My advice is to just get quotes for every character and theme; i learned so many so i could talk about nearly anything, and although it may be hard to learn them all, some quotes are quite versatile and useful for many things. I doubt you will learn them all in a few days, but by the time your ACTUAL gcse's come next year, you should be prepared!! Start learning early. Make a quote bank, and learn it.
Anyway, learn quotes about the important characters: 1. Shylock, 2. Portia, and 3. Antonio and Bassanio (Ant and Bass are basically the same people, only their friendship is important between them...Antonio on his own is rather a boring character, he is only interesting with his interactions with Bass and Shylock with love and hatred). These 4 characters are the big ones - i wouldn't waste time learning anything about Gratiano or Lorenzo or Launcelot or whatever unless you really like them, and there will always be a question on either a big character or a big theme (even if it is a disguised question)
Big themes are.... 1. Love and friendship (between Portia and Bassanio, Ant and Bass etc) 2. Revenge/Hatred (Ant and Shylock and just anything that shows hatred!) 3. Money/greed (very big topic for shylock). 4. Prejudice (but you can include this as part of hatred). 5. Mercy - basically Portia sees mercy, how the rest of the christians see mercy, and how Shylock see mercy (hint, he doesn't!)

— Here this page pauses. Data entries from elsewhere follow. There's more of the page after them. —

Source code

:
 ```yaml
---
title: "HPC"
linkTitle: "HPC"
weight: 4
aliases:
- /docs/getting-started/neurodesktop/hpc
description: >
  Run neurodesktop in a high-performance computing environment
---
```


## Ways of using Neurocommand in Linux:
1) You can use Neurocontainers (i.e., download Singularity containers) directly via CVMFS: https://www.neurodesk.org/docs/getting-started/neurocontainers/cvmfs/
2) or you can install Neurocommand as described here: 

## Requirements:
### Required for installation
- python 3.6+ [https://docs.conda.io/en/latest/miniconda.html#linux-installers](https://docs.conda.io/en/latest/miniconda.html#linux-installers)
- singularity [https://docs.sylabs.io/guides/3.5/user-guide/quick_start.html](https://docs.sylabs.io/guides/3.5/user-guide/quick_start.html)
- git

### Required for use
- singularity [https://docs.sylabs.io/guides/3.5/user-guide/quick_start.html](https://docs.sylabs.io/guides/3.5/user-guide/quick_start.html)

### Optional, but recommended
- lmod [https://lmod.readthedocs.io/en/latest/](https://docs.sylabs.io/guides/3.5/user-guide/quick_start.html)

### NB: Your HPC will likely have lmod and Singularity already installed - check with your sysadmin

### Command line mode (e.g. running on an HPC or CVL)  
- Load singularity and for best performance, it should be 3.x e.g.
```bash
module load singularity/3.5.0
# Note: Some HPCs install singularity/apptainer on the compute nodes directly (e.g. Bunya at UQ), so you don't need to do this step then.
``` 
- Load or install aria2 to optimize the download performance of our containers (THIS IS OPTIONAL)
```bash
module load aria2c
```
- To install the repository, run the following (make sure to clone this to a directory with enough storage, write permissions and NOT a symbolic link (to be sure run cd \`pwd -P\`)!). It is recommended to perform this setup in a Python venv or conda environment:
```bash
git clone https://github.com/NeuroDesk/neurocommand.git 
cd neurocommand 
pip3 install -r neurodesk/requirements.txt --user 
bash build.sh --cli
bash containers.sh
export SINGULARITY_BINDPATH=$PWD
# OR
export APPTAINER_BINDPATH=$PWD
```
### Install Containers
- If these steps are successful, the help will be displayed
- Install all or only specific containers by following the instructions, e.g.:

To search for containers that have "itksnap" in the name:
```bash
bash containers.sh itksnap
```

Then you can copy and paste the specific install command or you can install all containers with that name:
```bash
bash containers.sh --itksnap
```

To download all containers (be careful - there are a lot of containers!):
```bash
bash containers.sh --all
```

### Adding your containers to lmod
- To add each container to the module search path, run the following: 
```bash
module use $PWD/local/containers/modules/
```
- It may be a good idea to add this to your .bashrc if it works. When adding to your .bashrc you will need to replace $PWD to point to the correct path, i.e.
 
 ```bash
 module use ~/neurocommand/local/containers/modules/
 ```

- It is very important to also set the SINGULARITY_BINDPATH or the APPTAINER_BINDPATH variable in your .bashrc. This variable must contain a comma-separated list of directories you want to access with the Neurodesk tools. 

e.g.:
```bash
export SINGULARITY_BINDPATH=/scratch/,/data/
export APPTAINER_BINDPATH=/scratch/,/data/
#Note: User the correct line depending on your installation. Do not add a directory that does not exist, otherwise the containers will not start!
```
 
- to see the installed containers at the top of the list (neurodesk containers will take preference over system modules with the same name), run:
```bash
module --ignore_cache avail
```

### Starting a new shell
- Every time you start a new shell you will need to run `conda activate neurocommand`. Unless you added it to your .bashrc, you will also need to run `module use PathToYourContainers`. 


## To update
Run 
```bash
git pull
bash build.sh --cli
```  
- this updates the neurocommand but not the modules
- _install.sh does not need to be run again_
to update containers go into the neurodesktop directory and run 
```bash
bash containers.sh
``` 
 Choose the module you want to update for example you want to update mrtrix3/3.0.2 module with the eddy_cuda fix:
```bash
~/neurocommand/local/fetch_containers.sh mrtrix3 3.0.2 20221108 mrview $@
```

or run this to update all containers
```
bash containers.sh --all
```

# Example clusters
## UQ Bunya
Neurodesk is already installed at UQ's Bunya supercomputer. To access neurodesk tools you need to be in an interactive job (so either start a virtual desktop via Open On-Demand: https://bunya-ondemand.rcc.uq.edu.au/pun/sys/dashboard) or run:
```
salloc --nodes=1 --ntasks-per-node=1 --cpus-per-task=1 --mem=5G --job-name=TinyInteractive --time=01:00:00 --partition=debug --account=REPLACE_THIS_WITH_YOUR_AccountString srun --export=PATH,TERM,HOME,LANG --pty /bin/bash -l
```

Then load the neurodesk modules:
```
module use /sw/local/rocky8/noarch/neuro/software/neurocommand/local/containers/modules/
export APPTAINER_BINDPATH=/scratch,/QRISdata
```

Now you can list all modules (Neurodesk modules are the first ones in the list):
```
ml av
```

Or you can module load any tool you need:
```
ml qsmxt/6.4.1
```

Then consider how each is related; for example, money vs love - Does Bass only go for Portia out of love, or for her wealth? Is Bass friends with Antonio just to fund his expeditions to court women? (Initially yes, the friendship is very one-sided - but by the end of the play we see Bass has a newfound appreciation of Ant, shown by how he was willing to sacrifice everything for Ant, there are a couple of good quotes in Act 4 scene 1 for this in the trial scene). There is a quote for everything - you just gotta find it.
Smaller themes include: 6. Deception/Appearance vs Reality (with all the women dressing up, the dramatic irony in the Court scene, with just anything that has a hidden meaning/motive behind it like with the caskets too.) 7. Luck/Misfortune (very small theme, luck with caskets and misfortune with Antonio's ships) I wouldn't stress too much about the caskets. A question would probs never be centered around these themes. Just on the off chance you can include something about it, it might help, but isn't necessary.
My exam question was about (I don't know whether im actually allowed to say it word for word, so ill paraphrase) how Shylock feels towards Jessica and whether it's right for him to feel that way (a "how far do you agree", question), essentially. On the surface it may be tricky, but its just saying why Shylock hates Jessica and whether she deserves it or not. For example, he hates the fact that she gave his wife's ring away - this was a cruel act and so we sympathise with Shylock. Yet, Jessica is also the poor, oppressed Jew of the daughter, whose "house is hell", and therefore the argument goes both ways. And you can include the big themes in nearly any question: like money - we can consider how Shylock values his money over his daughter. Or revenge/hatred, the way he would rather his daughter be "dead at my foot and the jewels in his ear" (both revenge and money in that quote!).
If you are doing AQA, i don't really know how your exam paper is structured. For OCR we got a choice of 2 questions, 1 is looking at an extract they give us and exploring how something is 'presented' and elsewhere in the play too, or the other question is a statement and we write about how far we agree with it. I did the statement one, which i explained above.
To summarise....learn lots and lots of quotes, but make sure you understand what they mean and what they show. Sorry if it's different for Aqa, but it really shouldn't be!! You should have an idea by now about what could be on your exam paper if you have done the practise paper/specimen, and so you should know whether to focus on themes or characters or whatever the question usually asks about. Either way, learn quotes is my advice.